**** MATERIAL TO PROCESS ****

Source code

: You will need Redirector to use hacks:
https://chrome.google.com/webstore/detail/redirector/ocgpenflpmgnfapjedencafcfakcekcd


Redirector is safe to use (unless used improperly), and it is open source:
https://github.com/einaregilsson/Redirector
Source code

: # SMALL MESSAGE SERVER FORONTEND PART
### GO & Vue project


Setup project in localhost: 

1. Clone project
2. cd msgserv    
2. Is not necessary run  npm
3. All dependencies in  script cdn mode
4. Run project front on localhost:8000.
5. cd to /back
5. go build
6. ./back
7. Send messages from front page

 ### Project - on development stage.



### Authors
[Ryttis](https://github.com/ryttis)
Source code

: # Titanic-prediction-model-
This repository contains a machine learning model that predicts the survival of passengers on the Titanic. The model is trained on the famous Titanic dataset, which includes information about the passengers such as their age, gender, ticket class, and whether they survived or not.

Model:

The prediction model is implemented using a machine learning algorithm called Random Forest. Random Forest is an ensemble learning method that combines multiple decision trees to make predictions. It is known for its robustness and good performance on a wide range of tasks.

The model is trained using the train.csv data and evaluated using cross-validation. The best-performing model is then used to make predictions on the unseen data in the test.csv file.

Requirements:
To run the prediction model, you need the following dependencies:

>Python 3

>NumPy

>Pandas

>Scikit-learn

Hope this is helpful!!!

****
**** MATERIAL TO PROCESS ****

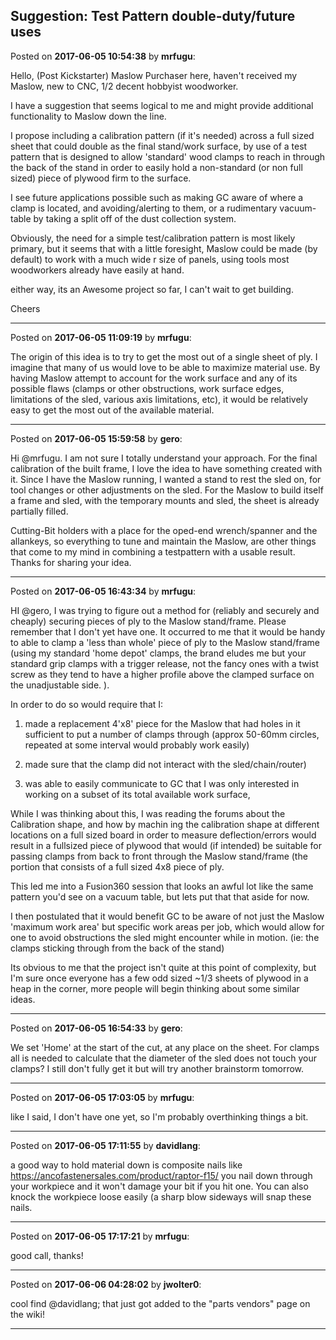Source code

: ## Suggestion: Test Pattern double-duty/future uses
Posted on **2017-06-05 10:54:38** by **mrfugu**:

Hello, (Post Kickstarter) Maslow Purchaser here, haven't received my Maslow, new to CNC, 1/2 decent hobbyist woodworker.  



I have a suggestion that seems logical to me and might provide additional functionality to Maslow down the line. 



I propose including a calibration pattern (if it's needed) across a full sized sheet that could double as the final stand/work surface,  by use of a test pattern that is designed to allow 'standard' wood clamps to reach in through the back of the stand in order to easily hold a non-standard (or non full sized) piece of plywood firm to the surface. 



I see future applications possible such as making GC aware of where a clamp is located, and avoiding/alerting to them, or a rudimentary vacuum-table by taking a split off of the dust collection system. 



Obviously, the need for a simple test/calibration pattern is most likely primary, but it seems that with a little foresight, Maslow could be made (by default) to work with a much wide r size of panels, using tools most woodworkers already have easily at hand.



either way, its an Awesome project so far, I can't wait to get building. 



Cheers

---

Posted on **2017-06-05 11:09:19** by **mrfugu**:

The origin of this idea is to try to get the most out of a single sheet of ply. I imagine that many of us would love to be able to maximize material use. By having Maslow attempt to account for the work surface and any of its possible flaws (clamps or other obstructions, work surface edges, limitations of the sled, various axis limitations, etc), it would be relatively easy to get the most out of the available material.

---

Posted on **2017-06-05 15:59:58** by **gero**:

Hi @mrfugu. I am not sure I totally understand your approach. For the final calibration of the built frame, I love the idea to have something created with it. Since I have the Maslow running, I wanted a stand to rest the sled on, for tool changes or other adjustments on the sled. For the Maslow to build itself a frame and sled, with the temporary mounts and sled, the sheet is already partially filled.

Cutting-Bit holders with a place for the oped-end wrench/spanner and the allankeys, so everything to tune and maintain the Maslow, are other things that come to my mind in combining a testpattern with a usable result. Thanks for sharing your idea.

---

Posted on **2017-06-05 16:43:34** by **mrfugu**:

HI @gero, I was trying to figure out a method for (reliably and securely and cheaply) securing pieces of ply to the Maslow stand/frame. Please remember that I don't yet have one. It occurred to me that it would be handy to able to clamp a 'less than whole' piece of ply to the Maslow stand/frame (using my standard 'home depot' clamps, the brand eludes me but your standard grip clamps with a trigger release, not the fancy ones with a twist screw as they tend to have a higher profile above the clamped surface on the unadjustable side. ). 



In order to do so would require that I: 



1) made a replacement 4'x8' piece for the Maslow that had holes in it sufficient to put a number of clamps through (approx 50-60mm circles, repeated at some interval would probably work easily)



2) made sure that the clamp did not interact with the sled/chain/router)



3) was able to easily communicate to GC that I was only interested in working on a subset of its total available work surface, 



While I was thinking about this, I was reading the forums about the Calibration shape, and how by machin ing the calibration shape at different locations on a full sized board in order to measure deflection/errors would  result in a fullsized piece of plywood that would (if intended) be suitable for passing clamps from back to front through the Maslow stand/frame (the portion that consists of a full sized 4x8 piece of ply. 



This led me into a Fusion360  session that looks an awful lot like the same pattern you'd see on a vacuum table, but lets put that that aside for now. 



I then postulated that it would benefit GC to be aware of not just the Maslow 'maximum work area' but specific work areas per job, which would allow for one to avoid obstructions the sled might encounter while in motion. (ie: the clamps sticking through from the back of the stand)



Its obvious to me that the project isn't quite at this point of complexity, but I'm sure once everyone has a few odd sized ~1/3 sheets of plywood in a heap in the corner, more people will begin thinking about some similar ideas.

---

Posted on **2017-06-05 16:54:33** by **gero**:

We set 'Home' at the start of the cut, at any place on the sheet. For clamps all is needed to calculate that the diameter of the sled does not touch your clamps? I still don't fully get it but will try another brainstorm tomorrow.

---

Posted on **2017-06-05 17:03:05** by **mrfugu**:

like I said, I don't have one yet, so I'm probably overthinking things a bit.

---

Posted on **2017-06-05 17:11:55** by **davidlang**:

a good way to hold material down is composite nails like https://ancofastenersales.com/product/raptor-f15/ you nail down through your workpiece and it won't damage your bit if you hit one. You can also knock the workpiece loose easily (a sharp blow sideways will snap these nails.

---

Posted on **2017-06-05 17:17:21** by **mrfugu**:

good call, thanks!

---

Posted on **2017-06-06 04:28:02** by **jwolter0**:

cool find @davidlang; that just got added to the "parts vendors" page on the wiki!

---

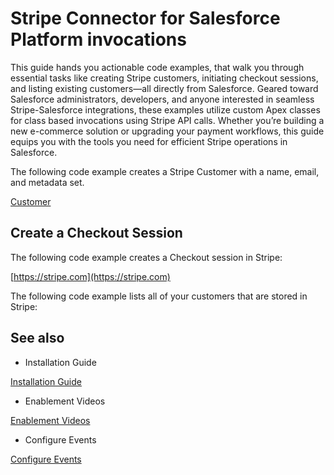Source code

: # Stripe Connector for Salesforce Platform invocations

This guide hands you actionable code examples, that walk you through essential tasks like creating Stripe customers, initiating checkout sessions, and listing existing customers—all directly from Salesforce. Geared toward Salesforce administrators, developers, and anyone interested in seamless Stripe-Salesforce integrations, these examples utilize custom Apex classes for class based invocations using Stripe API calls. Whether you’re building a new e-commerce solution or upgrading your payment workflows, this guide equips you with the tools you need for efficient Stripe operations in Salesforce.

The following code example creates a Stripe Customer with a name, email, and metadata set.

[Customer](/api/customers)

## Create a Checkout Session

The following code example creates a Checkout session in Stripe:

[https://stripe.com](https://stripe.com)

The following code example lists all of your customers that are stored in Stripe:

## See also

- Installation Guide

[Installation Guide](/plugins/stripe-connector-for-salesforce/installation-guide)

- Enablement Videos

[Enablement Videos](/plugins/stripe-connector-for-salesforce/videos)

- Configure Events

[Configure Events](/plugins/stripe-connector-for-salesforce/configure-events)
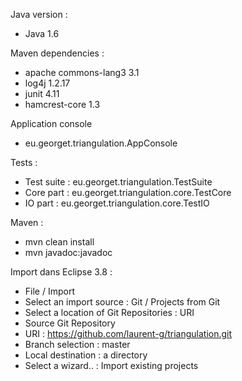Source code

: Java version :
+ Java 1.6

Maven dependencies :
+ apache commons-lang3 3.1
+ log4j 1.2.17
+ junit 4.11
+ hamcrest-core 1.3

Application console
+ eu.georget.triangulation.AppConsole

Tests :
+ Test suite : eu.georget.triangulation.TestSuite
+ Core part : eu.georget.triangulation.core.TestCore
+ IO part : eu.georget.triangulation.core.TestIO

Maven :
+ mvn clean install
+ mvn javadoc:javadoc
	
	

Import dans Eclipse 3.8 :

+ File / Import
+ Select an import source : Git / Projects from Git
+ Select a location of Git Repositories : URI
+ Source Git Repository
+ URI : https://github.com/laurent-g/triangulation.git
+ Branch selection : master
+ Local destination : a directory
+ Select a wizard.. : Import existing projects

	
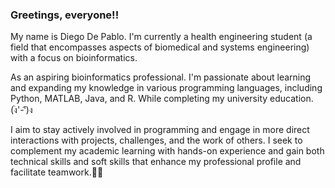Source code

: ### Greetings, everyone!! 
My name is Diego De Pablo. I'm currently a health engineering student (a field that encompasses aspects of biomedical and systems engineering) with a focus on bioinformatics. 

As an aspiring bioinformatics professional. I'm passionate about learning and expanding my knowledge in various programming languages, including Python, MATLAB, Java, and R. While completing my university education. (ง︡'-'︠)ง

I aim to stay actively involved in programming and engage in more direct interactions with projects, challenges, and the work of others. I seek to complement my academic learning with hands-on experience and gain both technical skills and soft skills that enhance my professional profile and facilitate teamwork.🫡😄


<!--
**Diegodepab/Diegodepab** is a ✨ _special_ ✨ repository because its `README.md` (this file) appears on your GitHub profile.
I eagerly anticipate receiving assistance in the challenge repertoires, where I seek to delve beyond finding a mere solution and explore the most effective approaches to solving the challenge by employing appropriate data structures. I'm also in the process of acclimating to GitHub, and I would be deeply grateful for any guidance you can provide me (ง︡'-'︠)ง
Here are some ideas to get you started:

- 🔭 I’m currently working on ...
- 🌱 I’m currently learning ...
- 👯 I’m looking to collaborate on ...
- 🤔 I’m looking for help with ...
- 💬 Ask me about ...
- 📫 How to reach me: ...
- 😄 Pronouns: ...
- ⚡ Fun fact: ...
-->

****

DIRECTIONS FOR THIS TASK >> Above, find the line with "Posted on **2017-06-06"; copy it and every line down to the line with "File / Import", exactly and both included, but no pictures.

SOLUTION TO THE PROBLEM >>
Posted on **2017-06-06 04:28:02** by **jwolter0**:

cool find @davidlang; that just got added to the "parts vendors" page on the wiki!

---

Source code

: # Stripe Connector for Salesforce Platform invocations

This guide hands you actionable code examples, that walk you through essential tasks like creating Stripe customers, initiating checkout sessions, and listing existing customers—all directly from Salesforce. Geared toward Salesforce administrators, developers, and anyone interested in seamless Stripe-Salesforce integrations, these examples utilize custom Apex classes for class based invocations using Stripe API calls. Whether you’re building a new e-commerce solution or upgrading your payment workflows, this guide equips you with the tools you need for efficient Stripe operations in Salesforce.

The following code example creates a Stripe Customer with a name, email, and metadata set.

[Customer](/api/customers)

## Create a Checkout Session

The following code example creates a Checkout session in Stripe:

[https://stripe.com](https://stripe.com)

The following code example lists all of your customers that are stored in Stripe:

## See also

- Installation Guide

[Installation Guide](/plugins/stripe-connector-for-salesforce/installation-guide)

- Enablement Videos

[Enablement Videos](/plugins/stripe-connector-for-salesforce/videos)

- Configure Events

[Configure Events](/plugins/stripe-connector-for-salesforce/configure-events)
Source code

: Java version :
+ Java 1.6

Maven dependencies :
+ apache commons-lang3 3.1
+ log4j 1.2.17
+ junit 4.11
+ hamcrest-core 1.3

Application console
+ eu.georget.triangulation.AppConsole

Tests :
+ Test suite : eu.georget.triangulation.TestSuite
+ Core part : eu.georget.triangulation.core.TestCore
+ IO part : eu.georget.triangulation.core.TestIO

Maven :
+ mvn clean install
+ mvn javadoc:javadoc
	
	

Import dans Eclipse 3.8 :

+ File / Import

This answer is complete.